Required action:
In the listing below, the answer starts at the line that has "Scratch was meant as" and stops after the line that has "<h3> How do <u>I</u> stop? </h3>"; please repeat that part exactly and nothing more.

Information supplied:
• • • • • • •

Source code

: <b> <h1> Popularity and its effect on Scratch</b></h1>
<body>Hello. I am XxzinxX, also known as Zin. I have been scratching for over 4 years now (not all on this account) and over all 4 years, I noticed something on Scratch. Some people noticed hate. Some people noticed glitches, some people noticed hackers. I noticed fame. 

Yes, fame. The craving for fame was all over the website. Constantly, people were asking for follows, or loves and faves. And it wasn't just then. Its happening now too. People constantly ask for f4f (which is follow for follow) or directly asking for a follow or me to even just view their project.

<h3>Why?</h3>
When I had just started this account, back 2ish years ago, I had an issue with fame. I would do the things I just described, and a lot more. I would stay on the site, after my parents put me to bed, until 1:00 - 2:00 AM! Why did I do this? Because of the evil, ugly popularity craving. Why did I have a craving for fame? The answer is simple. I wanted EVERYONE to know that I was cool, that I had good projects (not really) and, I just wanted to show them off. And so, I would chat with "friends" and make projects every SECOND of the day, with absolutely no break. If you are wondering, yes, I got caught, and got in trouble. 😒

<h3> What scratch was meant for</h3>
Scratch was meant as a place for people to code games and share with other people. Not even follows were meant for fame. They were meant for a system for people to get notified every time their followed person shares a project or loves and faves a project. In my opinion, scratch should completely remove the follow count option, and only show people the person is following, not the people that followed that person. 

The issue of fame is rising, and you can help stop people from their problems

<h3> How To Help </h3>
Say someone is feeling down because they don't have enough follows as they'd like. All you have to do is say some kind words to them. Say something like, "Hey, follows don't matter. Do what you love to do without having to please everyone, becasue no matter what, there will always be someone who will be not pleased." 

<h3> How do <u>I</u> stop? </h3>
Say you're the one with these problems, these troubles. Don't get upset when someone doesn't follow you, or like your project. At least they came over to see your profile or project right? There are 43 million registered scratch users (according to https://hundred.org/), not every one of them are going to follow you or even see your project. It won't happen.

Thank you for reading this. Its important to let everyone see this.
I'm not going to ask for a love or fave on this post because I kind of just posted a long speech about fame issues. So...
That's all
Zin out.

• • • • • • •

Result of the exercise:
Scratch was meant as a place for people to code games and share with other people. Not even follows were meant for fame. They were meant for a system for people to get notified every time their followed person shares a project or loves and faves a project. In my opinion, scratch should completely remove the follow count option, and only show people the person is following, not the people that followed that person. 

The issue of fame is rising, and you can help stop people from their problems

<h3> How To Help </h3>
Say someone is feeling down because they don't have enough follows as they'd like. All you have to do is say some kind words to them. Say something like, "Hey, follows don't matter. Do what you love to do without having to please everyone, becasue no matter what, there will always be someone who will be not pleased." 

<h3> How do <u>I</u> stop? </h3>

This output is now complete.